Au Canada, bien qu’aucune personnalité d’avant-plan ne soit directement identifiée pour l’instant, on constate tout de même la présence notable de la Banque Royale du Canada (RBC), qui aurait créé plus de 370 sociétés-écrans, ainsi que plusieurs dirigeants de sociétés minières et pétrolières, des avocats, des entrepreneurs, etc). Si les personnalités politiques d’ici et les figures plus connues du monde des affaires sont pour l’instant épargnées, c’est certainement une question de hasard. En effet, rappelons que les documents dévoilés concernent les activités d’un seul cabinet. Il suffit donc que le Canada ne soit pas le principal marché de ce dernier pour nous donner une fausse impression de la réalité des placements offshore canadiens.  

Plus que des pommes pourries

Les documents de Mossack Fonseca révèlent l’ampleur du phénomène. Les paradis fiscaux ne sont pas seulement des lieux un peu secondaires de l’économie ; ils sont plutôt au centre des dispositifs de la finance internationale. Et tout le monde y participe : des leaders politiques, en passant par des sportifs ou des vedettes rock, des banquiers ou des trafiquants de drogues.

Ces « paradis » sont à bien des égards des lieux à partir desquels la finance s’organise et qui accueillent, sans distinction ni question, tous les portefeuilles. Que les fonds impliqués proviennent d’un commerce légitime, d’une tendance d’évasion fiscale ou du crime organisé, personne, au final, ne semble vraiment s’en préoccuper. L’important c’est de permettre à tous ceux qui en ont les moyens de mettre leur fortune à l’abri. Il s’agit là d’une pratique normale et routinière des membres du 1 %.

Un groupe comme Mossack Fonseca servant de relais bien pratique se spécialisait dans la formation de sociétés-écrans, soit des entreprises qui n’existent que pour masquer le propriétaire véritable d’un avoir. Dans ce domaine, rappelons que le Panama n’est est pas à ses premiers pas, le pays comptant en effet quelques 350 000 société-écrans ce qui le place au 3e rang mondial en la matière tout juste derrière Hong Kong et les îles Vierges britanniques.
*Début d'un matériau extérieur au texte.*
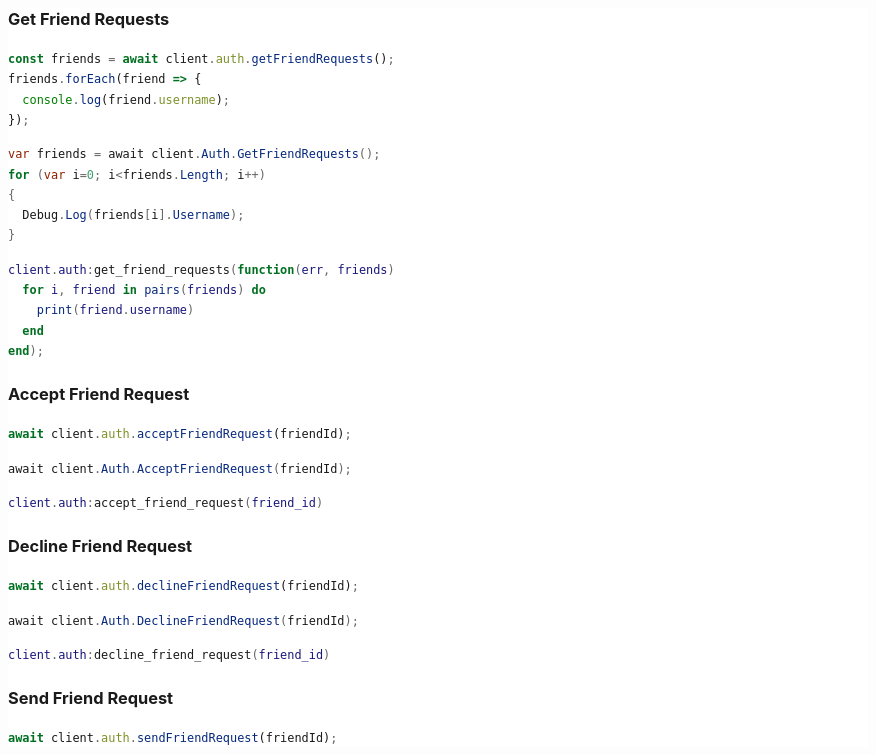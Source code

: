 ### Get Friend Requests

```javascript fct_label="JavaScript"
const friends = await client.auth.getFriendRequests();
friends.forEach(friend => {
  console.log(friend.username);
});
```

```csharp fct_label="C#"
var friends = await client.Auth.GetFriendRequests();
for (var i=0; i<friends.Length; i++)
{
  Debug.Log(friends[i].Username);
}
```

```lua fct_label="lua"
client.auth:get_friend_requests(function(err, friends)
  for i, friend in pairs(friends) do
    print(friend.username)
  end
end);
```

### Accept Friend Request

```javascript fct_label="JavaScript"
await client.auth.acceptFriendRequest(friendId);
```

```csharp fct_label="C#"
await client.Auth.AcceptFriendRequest(friendId);
```

```lua fct_label="lua"
client.auth:accept_friend_request(friend_id)
```

### Decline Friend Request

```javascript fct_label="JavaScript"
await client.auth.declineFriendRequest(friendId);
```

```csharp fct_label="C#"
await client.Auth.DeclineFriendRequest(friendId);
```

```lua fct_label="lua"
client.auth:decline_friend_request(friend_id)
```

### Send Friend Request

```javascript fct_label="JavaScript"
await client.auth.sendFriendRequest(friendId);
```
Ce qu’il faut retenir certainement, c’est que ce genre d’entreprise n’est pas qu’une pomme pourrie, elle est l’incarnation la plus parfaite d’un système qui se structure en utilisant les zones floues des lois pour les contourner systématiquement.

Il ne s’agit que de la pointe de l’iceberg. La vie financière offshore abolit complètement la distinction entre argent propre et argent sale en normalisant des comportements répréhensibles. C’est donc la structure globale – autant aux niveaux national qu’international - qui permet ces comportements qu’il faut remettre en question et ne pas se contenter d’organiser une chasse aux sorcières contre ceux qui ont eu la mauvaise idée de se faire prendre en flagrant délit.